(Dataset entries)
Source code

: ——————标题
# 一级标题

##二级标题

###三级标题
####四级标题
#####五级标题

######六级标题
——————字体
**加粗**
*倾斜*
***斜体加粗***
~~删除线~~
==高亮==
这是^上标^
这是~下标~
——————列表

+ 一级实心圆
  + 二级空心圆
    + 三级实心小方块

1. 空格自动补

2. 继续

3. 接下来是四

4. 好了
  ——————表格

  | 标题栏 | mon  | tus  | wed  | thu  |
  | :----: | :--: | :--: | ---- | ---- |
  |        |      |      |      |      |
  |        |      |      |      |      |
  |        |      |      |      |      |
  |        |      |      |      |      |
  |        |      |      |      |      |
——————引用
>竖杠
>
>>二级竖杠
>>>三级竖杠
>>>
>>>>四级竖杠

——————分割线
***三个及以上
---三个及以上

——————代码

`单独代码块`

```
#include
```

Your assignment => All of the records above are to be repeated exactly.

Response to this task =>
Source code

: ——————标题
# 一级标题

##二级标题

###三级标题
####四级标题
#####五级标题

######六级标题
——————字体
**加粗**
*倾斜*
***斜体加粗***
~~删除线~~
==高亮==
这是^上标^
这是~下标~
——————列表

+ 一级实心圆
  + 二级空心圆
    + 三级实心小方块

1. 空格自动补

2. 继续

3. 接下来是四

4. 好了
  ——————表格

  | 标题栏 | mon  | tus  | wed  | thu  |
  | :----: | :--: | :--: | ---- | ---- |
  |        |      |      |      |      |
  |        |      |      |      |      |
  |        |      |      |      |      |
  |        |      |      |      |      |
  |        |      |      |      |      |
——————引用
>竖杠
>
>>二级竖杠
>>>三级竖杠
>>>
>>>>四级竖杠

——————分割线
***三个及以上
---三个及以上

——————代码

`单独代码块`

```
#include
```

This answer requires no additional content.